YOUR OBJECTIVE: Collect every line in the records below that contains the word "feature".
>>
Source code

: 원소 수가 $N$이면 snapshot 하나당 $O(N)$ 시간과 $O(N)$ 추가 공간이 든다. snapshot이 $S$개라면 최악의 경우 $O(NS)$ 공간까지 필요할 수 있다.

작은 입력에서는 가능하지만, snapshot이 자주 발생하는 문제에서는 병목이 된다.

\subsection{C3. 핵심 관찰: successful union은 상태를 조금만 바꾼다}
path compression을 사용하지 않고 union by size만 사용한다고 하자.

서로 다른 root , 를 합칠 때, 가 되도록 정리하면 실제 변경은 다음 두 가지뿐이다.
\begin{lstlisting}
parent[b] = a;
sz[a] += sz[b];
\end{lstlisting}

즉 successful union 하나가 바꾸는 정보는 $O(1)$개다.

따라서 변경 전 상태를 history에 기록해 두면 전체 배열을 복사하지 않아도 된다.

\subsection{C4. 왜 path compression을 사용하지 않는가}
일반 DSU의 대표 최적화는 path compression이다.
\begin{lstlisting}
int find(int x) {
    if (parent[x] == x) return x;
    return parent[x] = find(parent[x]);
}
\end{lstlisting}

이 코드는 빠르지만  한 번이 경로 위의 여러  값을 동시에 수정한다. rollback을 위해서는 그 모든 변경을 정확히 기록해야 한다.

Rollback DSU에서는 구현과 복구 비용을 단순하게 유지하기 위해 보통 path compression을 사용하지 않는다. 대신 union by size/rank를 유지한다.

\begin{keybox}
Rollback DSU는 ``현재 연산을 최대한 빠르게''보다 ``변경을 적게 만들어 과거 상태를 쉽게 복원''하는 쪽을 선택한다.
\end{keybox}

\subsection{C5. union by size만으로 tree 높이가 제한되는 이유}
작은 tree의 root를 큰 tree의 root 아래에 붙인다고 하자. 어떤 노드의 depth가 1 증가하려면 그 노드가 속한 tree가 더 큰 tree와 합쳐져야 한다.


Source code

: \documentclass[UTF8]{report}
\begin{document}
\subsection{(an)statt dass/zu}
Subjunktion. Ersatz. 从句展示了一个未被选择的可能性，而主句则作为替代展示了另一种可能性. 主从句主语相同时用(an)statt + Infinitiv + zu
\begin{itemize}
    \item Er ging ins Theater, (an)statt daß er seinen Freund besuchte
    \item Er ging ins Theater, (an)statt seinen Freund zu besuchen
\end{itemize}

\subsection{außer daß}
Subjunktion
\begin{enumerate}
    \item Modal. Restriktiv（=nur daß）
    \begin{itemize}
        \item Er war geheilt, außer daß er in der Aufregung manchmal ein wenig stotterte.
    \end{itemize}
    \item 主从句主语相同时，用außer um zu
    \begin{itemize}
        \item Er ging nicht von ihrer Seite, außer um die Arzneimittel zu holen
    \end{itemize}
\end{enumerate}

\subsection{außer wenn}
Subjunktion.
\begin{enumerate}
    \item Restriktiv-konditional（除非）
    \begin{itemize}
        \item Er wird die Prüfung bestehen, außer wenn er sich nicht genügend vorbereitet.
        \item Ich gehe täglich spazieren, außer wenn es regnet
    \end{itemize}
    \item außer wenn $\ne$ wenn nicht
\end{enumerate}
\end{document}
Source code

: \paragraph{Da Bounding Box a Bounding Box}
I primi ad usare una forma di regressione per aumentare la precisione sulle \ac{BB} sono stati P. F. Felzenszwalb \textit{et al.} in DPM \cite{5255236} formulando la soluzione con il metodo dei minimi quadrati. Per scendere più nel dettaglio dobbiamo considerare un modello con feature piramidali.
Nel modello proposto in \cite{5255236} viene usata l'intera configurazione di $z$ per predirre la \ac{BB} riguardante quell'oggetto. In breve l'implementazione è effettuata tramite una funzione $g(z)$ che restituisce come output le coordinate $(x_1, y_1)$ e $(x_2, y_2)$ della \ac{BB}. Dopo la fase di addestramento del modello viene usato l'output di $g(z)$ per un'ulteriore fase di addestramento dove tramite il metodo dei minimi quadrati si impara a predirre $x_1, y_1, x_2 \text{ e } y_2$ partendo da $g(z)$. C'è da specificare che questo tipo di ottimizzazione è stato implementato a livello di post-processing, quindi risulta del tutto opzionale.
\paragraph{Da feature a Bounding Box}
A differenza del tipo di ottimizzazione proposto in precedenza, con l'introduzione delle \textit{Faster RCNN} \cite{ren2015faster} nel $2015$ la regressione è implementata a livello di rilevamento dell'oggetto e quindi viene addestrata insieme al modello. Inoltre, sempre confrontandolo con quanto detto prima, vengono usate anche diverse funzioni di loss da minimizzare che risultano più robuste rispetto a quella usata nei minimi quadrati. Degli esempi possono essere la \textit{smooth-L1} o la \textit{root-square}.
<<
>>
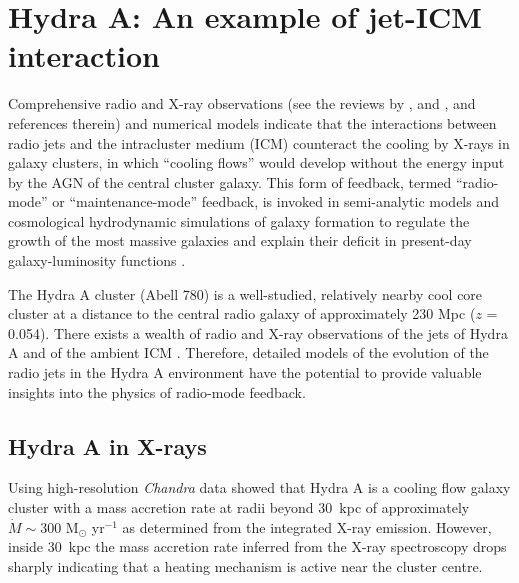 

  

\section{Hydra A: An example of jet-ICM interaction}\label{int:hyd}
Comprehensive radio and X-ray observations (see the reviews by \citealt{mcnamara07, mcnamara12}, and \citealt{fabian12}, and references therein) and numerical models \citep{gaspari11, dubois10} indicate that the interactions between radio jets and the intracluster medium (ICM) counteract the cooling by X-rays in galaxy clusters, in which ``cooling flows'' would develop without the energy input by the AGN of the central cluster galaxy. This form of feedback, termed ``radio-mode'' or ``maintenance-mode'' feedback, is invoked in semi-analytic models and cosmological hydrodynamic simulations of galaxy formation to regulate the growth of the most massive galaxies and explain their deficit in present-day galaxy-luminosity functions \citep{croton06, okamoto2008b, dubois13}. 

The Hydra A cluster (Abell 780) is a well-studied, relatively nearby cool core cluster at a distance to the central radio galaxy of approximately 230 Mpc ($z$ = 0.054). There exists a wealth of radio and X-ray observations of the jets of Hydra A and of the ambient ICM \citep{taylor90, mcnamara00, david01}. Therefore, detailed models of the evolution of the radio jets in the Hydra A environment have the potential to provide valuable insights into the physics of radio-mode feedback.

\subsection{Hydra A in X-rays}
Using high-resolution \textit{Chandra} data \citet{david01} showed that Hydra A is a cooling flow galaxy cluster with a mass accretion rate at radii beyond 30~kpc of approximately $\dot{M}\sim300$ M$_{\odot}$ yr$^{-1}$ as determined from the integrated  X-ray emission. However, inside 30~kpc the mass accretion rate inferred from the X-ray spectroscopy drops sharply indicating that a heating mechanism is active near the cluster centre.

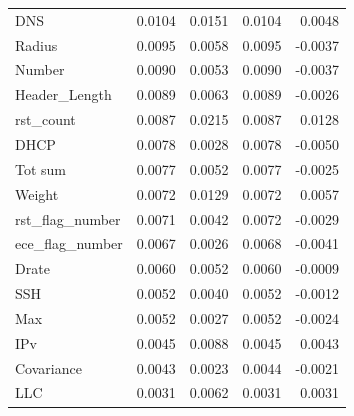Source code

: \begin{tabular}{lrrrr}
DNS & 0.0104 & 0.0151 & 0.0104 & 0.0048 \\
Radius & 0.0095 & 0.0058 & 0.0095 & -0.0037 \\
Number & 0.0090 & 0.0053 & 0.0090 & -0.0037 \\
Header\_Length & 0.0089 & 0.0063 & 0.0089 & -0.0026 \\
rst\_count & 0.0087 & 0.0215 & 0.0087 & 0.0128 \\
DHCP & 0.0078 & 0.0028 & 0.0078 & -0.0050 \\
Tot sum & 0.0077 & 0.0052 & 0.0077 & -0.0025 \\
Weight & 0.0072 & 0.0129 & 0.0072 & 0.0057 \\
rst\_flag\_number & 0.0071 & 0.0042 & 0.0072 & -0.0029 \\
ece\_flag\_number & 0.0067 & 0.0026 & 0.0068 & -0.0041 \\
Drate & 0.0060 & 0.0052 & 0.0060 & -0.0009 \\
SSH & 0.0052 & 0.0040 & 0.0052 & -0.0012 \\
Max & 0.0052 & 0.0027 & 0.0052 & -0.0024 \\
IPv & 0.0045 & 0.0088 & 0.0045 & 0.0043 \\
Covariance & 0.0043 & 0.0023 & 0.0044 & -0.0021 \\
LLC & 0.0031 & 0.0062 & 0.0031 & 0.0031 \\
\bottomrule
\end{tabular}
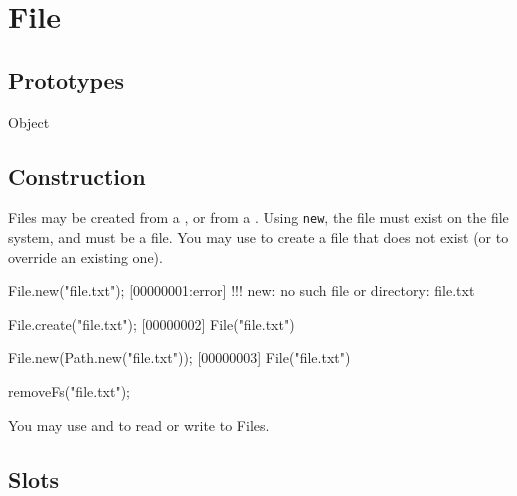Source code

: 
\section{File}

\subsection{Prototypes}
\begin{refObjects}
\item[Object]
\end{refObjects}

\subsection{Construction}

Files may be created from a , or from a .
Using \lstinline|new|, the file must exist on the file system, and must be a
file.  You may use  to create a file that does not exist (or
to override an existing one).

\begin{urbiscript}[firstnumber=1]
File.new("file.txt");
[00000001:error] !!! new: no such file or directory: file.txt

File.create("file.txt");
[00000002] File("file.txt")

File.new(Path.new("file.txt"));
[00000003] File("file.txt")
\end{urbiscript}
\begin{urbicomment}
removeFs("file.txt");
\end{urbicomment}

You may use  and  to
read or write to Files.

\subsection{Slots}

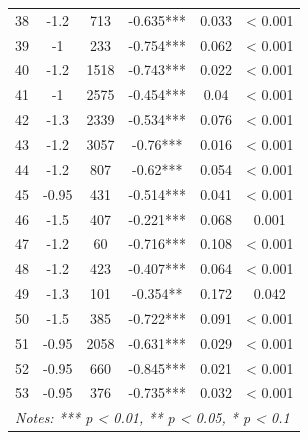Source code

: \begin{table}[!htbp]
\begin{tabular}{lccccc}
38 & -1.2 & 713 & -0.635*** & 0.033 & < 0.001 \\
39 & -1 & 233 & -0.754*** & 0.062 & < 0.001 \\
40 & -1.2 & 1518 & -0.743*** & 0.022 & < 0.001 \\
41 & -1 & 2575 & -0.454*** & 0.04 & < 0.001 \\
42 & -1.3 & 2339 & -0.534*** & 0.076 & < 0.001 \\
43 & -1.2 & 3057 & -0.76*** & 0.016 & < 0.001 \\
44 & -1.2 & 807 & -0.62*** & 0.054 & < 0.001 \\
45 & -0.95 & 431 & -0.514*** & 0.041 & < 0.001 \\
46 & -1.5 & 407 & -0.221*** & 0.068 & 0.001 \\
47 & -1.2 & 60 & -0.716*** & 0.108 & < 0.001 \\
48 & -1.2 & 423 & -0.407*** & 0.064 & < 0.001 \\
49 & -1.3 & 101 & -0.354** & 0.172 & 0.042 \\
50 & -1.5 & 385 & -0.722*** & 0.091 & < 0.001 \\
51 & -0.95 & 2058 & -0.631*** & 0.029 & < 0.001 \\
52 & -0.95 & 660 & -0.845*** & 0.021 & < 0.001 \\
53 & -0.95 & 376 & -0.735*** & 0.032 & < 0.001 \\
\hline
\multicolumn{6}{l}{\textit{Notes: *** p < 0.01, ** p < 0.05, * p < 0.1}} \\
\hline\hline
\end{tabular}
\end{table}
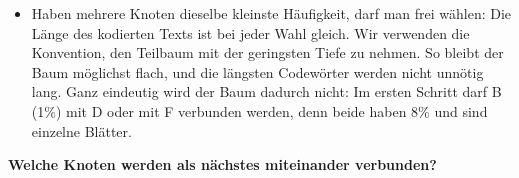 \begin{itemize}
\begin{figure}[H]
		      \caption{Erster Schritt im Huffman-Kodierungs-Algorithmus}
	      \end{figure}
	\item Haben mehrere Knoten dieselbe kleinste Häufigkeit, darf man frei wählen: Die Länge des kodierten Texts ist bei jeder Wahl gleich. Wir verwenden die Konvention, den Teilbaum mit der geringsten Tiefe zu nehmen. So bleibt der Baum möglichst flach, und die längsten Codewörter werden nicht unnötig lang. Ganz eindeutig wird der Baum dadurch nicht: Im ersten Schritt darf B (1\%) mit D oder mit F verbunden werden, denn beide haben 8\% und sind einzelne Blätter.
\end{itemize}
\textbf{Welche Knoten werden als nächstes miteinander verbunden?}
<<
>>
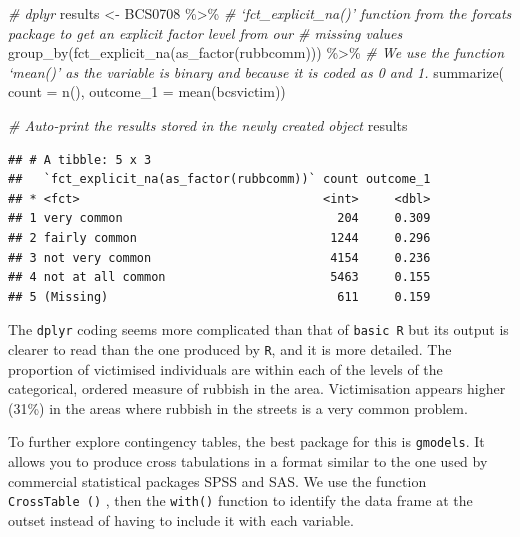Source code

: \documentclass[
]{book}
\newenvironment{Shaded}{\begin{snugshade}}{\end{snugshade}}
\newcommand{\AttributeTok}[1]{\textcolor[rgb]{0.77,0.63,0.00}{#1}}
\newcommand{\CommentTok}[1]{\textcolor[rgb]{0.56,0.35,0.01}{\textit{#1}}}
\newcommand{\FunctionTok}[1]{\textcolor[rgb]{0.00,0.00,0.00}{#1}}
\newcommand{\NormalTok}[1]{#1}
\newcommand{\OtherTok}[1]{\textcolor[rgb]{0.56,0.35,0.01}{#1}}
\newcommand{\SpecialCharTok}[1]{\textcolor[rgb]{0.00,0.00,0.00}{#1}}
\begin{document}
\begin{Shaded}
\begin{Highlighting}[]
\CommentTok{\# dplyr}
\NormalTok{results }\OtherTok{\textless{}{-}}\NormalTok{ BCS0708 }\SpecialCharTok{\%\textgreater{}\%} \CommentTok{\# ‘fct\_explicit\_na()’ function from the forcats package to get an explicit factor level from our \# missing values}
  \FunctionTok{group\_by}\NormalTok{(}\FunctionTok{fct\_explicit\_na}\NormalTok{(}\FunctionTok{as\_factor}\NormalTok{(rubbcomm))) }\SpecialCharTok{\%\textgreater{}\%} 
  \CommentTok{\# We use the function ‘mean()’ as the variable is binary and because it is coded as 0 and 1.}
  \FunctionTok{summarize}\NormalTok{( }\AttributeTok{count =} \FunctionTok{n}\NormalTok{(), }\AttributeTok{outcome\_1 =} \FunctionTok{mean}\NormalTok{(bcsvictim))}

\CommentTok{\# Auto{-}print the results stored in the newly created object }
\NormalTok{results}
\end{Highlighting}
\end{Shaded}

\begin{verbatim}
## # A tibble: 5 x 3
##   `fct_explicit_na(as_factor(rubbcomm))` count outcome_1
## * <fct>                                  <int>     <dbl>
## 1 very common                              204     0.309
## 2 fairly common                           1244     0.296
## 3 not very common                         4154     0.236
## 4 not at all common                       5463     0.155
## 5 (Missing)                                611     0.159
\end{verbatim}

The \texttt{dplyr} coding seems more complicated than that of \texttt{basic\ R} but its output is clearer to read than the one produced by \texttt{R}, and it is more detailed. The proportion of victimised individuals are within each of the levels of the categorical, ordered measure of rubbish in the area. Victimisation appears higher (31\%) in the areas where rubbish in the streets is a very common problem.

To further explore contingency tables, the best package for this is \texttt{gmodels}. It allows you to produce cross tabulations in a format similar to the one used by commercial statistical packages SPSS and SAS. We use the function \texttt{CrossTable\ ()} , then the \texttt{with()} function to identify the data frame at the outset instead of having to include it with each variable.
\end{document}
<<
EXERCISE SOLUTION:
I primi ad usare una forma di regressione per aumentare la precisione sulle \ac{BB} sono stati P. F. Felzenszwalb \textit{et al.} in DPM \cite{5255236} formulando la soluzione con il metodo dei minimi quadrati. Per scendere più nel dettaglio dobbiamo considerare un modello con feature piramidali.
\paragraph{Da feature a Bounding Box}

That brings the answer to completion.